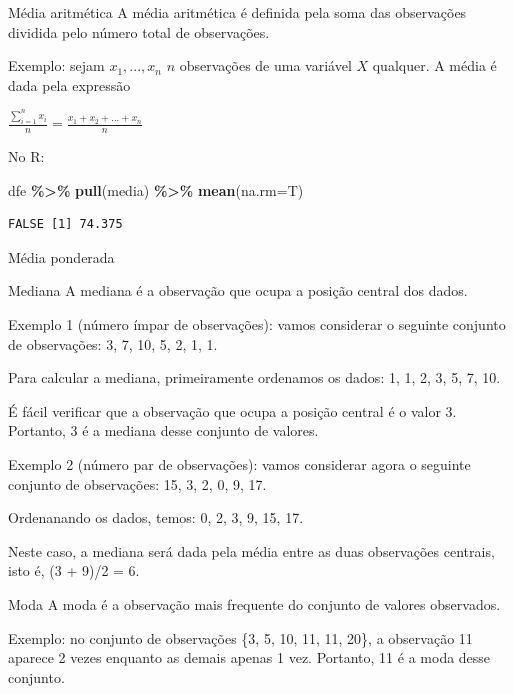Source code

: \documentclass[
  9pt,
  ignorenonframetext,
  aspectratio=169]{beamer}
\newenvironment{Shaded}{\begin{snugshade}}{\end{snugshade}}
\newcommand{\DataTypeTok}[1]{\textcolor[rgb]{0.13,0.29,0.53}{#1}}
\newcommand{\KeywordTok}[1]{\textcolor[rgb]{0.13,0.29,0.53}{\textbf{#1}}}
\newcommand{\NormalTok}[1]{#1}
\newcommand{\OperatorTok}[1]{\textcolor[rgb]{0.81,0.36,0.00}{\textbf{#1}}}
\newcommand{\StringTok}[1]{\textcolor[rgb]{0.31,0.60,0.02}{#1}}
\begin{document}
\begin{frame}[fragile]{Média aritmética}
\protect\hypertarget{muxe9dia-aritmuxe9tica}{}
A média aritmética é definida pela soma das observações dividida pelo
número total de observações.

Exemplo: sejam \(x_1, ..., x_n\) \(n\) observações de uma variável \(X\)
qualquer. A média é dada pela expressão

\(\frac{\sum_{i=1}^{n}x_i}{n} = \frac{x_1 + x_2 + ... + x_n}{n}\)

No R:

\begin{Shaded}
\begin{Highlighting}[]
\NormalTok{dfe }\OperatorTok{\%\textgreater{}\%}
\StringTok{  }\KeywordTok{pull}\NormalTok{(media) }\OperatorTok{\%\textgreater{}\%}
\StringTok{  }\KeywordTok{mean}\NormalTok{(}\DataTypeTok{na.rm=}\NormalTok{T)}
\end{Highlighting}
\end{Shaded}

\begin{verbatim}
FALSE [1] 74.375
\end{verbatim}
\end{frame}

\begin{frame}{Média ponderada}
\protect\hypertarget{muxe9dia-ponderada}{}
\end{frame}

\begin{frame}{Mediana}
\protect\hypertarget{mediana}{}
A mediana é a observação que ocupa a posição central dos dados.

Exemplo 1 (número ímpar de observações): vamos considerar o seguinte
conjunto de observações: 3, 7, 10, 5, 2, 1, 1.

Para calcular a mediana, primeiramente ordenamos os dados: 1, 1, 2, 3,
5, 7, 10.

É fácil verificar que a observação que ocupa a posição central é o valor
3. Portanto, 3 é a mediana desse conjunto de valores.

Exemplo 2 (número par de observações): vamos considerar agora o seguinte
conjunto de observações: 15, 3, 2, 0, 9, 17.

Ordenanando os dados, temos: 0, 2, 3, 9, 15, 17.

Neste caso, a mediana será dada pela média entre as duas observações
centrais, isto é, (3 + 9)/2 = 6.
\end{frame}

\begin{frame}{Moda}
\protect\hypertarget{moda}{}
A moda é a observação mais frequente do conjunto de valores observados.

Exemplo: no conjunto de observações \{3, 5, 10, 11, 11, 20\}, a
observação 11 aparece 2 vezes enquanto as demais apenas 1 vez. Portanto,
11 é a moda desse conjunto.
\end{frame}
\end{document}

**Required work**
Output every record verbatim, excluding any picture it contains.

**Answer below**
Source code

: \documentclass[
  9pt,
  ignorenonframetext,
  aspectratio=169]{beamer}
\newenvironment{Shaded}{\begin{snugshade}}{\end{snugshade}}
\newcommand{\DataTypeTok}[1]{\textcolor[rgb]{0.13,0.29,0.53}{#1}}
\newcommand{\KeywordTok}[1]{\textcolor[rgb]{0.13,0.29,0.53}{\textbf{#1}}}
\newcommand{\NormalTok}[1]{#1}
\newcommand{\OperatorTok}[1]{\textcolor[rgb]{0.81,0.36,0.00}{\textbf{#1}}}
\newcommand{\StringTok}[1]{\textcolor[rgb]{0.31,0.60,0.02}{#1}}
\begin{document}
\begin{frame}[fragile]{Média aritmética}
\protect\hypertarget{muxe9dia-aritmuxe9tica}{}
A média aritmética é definida pela soma das observações dividida pelo
número total de observações.

Exemplo: sejam \(x_1, ..., x_n\) \(n\) observações de uma variável \(X\)
qualquer. A média é dada pela expressão

\(\frac{\sum_{i=1}^{n}x_i}{n} = \frac{x_1 + x_2 + ... + x_n}{n}\)

No R:

\begin{Shaded}
\begin{Highlighting}[]
\NormalTok{dfe }\OperatorTok{\%\textgreater{}\%}
\StringTok{  }\KeywordTok{pull}\NormalTok{(media) }\OperatorTok{\%\textgreater{}\%}
\StringTok{  }\KeywordTok{mean}\NormalTok{(}\DataTypeTok{na.rm=}\NormalTok{T)}
\end{Highlighting}
\end{Shaded}

\begin{verbatim}
FALSE [1] 74.375
\end{verbatim}
\end{frame}

\begin{frame}{Média ponderada}
\protect\hypertarget{muxe9dia-ponderada}{}
\end{frame}

\begin{frame}{Mediana}
\protect\hypertarget{mediana}{}
A mediana é a observação que ocupa a posição central dos dados.

Exemplo 1 (número ímpar de observações): vamos considerar o seguinte
conjunto de observações: 3, 7, 10, 5, 2, 1, 1.

Para calcular a mediana, primeiramente ordenamos os dados: 1, 1, 2, 3,
5, 7, 10.

É fácil verificar que a observação que ocupa a posição central é o valor
3. Portanto, 3 é a mediana desse conjunto de valores.

Exemplo 2 (número par de observações): vamos considerar agora o seguinte
conjunto de observações: 15, 3, 2, 0, 9, 17.

Ordenanando os dados, temos: 0, 2, 3, 9, 15, 17.

Neste caso, a mediana será dada pela média entre as duas observações
centrais, isto é, (3 + 9)/2 = 6.
\end{frame}

\begin{frame}{Moda}
\protect\hypertarget{moda}{}
A moda é a observação mais frequente do conjunto de valores observados.

Exemplo: no conjunto de observações \{3, 5, 10, 11, 11, 20\}, a
observação 11 aparece 2 vezes enquanto as demais apenas 1 vez. Portanto,
11 é a moda desse conjunto.
\end{frame}
\end{document}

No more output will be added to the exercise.